Net income was 6.2 billion reais ($2.7 billion), or 48 centavos a share, compared with a loss of 1.35 billion reais a year earlier, Brazil’s state-controlled producer said today in a regulatory statement. Per-share profit excluding some items was expected at 45 centavos, the average of 13 analysts’ estimates compiled by Bloomberg.
Petrobras, based in Rio de Janeiro, lifted output of refined products 6.5 percent to 2.1 million barrels a day, reducing the amount of diesel and gasoline it sold under subsidized prices. Fuel imports fell 47 percent to 261,000 barrels a day while sales rose 8.2 percent to 73.6 billion reais compared with the 74.7 billion-real average estimate.
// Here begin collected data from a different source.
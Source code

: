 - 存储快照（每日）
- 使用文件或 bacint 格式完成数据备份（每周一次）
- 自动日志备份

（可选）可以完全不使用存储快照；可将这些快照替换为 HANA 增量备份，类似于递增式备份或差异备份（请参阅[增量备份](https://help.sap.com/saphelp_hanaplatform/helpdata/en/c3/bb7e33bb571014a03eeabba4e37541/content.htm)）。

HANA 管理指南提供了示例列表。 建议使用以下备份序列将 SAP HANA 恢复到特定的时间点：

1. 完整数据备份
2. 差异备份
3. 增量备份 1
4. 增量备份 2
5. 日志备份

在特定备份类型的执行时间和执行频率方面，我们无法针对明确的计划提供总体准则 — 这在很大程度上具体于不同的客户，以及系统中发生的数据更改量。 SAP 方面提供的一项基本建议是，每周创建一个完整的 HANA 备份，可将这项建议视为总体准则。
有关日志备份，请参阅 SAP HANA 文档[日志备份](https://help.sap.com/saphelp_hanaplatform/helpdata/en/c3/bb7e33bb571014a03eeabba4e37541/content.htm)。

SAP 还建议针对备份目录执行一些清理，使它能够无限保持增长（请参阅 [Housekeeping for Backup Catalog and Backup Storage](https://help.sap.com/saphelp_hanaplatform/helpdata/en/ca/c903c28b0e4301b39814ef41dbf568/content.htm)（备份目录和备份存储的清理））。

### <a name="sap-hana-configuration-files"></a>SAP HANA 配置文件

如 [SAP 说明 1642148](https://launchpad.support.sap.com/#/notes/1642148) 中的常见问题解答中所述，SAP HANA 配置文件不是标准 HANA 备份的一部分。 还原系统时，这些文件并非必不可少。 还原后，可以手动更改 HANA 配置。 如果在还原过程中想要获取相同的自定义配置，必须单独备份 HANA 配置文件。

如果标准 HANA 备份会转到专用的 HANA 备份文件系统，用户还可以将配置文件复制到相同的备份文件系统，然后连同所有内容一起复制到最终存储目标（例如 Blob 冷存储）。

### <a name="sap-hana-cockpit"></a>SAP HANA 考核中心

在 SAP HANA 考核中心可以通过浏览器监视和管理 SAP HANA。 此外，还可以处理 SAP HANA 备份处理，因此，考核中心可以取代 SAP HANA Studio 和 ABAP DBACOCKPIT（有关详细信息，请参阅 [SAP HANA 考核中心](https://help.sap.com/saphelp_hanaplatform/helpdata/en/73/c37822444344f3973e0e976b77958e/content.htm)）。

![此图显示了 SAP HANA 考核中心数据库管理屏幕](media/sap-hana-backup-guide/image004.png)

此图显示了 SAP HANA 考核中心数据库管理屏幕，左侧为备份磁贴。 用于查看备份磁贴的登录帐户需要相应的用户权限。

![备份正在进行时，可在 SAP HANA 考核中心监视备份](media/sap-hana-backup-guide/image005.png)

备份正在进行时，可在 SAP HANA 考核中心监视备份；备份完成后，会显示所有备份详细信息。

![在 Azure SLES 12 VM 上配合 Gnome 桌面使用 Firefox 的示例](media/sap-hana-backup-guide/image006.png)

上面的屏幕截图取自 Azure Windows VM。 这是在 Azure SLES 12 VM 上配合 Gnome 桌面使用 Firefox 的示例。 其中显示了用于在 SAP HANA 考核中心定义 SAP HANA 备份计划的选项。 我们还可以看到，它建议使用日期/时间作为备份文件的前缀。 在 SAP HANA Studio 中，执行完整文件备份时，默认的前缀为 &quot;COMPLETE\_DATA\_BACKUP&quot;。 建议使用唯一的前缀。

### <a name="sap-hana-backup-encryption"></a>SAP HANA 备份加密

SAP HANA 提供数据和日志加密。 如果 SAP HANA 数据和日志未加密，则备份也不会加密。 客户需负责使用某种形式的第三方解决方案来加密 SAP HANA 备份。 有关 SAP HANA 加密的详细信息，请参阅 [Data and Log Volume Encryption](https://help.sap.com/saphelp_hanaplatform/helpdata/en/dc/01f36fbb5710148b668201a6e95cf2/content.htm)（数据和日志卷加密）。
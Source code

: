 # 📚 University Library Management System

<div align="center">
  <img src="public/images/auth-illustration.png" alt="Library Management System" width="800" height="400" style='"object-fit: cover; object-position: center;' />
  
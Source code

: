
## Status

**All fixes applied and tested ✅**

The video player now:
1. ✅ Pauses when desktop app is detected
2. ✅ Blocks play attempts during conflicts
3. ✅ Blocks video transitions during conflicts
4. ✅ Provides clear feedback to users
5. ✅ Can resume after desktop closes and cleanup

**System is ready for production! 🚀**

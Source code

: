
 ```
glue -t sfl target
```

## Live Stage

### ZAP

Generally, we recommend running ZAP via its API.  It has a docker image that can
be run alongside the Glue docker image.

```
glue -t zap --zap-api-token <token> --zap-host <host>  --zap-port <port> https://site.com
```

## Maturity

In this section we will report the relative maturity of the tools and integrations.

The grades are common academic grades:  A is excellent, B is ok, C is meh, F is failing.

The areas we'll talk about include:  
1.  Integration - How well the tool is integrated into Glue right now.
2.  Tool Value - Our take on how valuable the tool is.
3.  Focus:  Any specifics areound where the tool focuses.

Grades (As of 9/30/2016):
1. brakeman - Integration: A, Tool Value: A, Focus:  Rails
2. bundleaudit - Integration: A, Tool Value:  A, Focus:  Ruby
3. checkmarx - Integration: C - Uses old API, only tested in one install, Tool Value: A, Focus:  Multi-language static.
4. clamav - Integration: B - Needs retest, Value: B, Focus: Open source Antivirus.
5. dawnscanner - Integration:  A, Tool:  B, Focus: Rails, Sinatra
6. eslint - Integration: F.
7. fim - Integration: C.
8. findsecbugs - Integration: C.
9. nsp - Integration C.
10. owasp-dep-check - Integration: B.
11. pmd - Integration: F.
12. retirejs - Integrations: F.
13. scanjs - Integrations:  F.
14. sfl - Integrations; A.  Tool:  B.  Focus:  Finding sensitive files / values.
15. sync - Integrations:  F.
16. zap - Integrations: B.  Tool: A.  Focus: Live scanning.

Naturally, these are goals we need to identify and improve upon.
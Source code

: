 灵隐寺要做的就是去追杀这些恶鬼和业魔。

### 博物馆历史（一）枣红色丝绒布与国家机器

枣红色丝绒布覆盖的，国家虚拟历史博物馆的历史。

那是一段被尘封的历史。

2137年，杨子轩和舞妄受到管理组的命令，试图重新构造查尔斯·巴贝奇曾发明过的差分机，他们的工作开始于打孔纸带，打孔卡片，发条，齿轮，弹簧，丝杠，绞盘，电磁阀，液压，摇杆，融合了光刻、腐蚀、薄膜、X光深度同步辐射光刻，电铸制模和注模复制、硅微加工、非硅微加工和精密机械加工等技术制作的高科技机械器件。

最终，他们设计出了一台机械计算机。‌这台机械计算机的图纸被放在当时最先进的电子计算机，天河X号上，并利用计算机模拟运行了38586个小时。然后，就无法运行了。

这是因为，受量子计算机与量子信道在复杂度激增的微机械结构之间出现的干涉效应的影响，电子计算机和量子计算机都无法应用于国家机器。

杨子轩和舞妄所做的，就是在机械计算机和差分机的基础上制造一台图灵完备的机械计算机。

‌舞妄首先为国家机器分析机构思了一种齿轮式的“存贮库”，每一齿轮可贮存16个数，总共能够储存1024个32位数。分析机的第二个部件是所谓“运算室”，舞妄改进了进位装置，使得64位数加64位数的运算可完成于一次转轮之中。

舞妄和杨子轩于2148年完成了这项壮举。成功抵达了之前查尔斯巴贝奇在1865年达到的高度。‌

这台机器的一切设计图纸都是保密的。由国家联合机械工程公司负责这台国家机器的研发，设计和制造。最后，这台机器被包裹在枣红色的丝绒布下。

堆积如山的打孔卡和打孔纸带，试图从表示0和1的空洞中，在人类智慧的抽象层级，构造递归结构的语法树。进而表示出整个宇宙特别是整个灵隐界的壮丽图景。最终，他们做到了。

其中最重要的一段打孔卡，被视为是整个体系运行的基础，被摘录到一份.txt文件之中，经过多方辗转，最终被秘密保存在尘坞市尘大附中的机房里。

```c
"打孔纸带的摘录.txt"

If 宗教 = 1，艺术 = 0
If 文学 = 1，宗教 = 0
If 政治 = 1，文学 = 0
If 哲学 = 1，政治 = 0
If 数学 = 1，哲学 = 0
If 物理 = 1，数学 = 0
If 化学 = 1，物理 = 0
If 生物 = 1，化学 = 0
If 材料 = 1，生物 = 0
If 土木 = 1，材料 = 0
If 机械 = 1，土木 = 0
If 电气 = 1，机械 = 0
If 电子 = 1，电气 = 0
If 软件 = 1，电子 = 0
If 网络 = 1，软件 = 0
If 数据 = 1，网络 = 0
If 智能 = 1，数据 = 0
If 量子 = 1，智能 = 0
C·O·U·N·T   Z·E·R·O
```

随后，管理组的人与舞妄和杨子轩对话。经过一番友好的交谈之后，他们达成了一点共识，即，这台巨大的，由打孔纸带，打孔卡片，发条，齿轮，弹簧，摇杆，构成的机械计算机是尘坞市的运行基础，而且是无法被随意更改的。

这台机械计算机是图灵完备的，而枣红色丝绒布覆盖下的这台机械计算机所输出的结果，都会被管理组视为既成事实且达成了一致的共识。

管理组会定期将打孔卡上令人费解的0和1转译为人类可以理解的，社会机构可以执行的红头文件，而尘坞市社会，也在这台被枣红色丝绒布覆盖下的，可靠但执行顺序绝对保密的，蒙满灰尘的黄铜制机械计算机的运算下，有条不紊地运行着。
“In refining, we continued operating with excellent levels of efficiency,” Chief Executive Officer Maria das Gracas Foster said in the statement. “On June 29 and 30 our refining network reached a record of 2.2 million barrels a day.”
Brazil’s government, which control’s Petrobras’s board through a majority of voting shares, hasn’t adjusted fuel prices since March in a bid to control inflation. Petrobras has increased prices for gasoline 15 percent and diesel 22 percent since June 2012 to reduce the discount with international prices. Losses at Petrobras’s refining and supply division narrowed 62 percent to 3.8 billion reais.
Petrobras began adopting accounting practices in May that allow exporters to reduce the effect of currency fluctuations on earnings. The change averted 7.98 billion reais in financial losses during the quarter, Petrobras said.
A weaker real hurts Petrobras’s profit as the value of the company’s dollar-denominated debt increases, Chief Financial Officer Almir Barbassa said in an interview last year. Brazil’s real was the worst-performing emerging market currency in the quarter after losing 9.4 percent against the U.S. dollar.
Petrobras’s royalties and taxes, which are partially based on Brent oil prices, fell 5.3 percent from a year earlier to 7.2 billion reais.
The decline in the oil price in the quarter had less of an impact on Petrobras than other large producers because fuel prices were little changed in Brazil, Auro Rozenbaum, an analyst at Banco Bradesco SA, said by telephone from Sao Paulo before the earnings report was released.
“When oil prices go down, revenue stays stable, and costs plunge because the government take goes down,” said Rozenbaum, who rates the shares hold and doesn’t own any. “When you have diesel and gasoline prices fixed, the company is short in oil.”
Petrobras used a Brent price of $102.44 a barrel to calculate second-quarter results, down from $108.19 a year ago, according to the statement.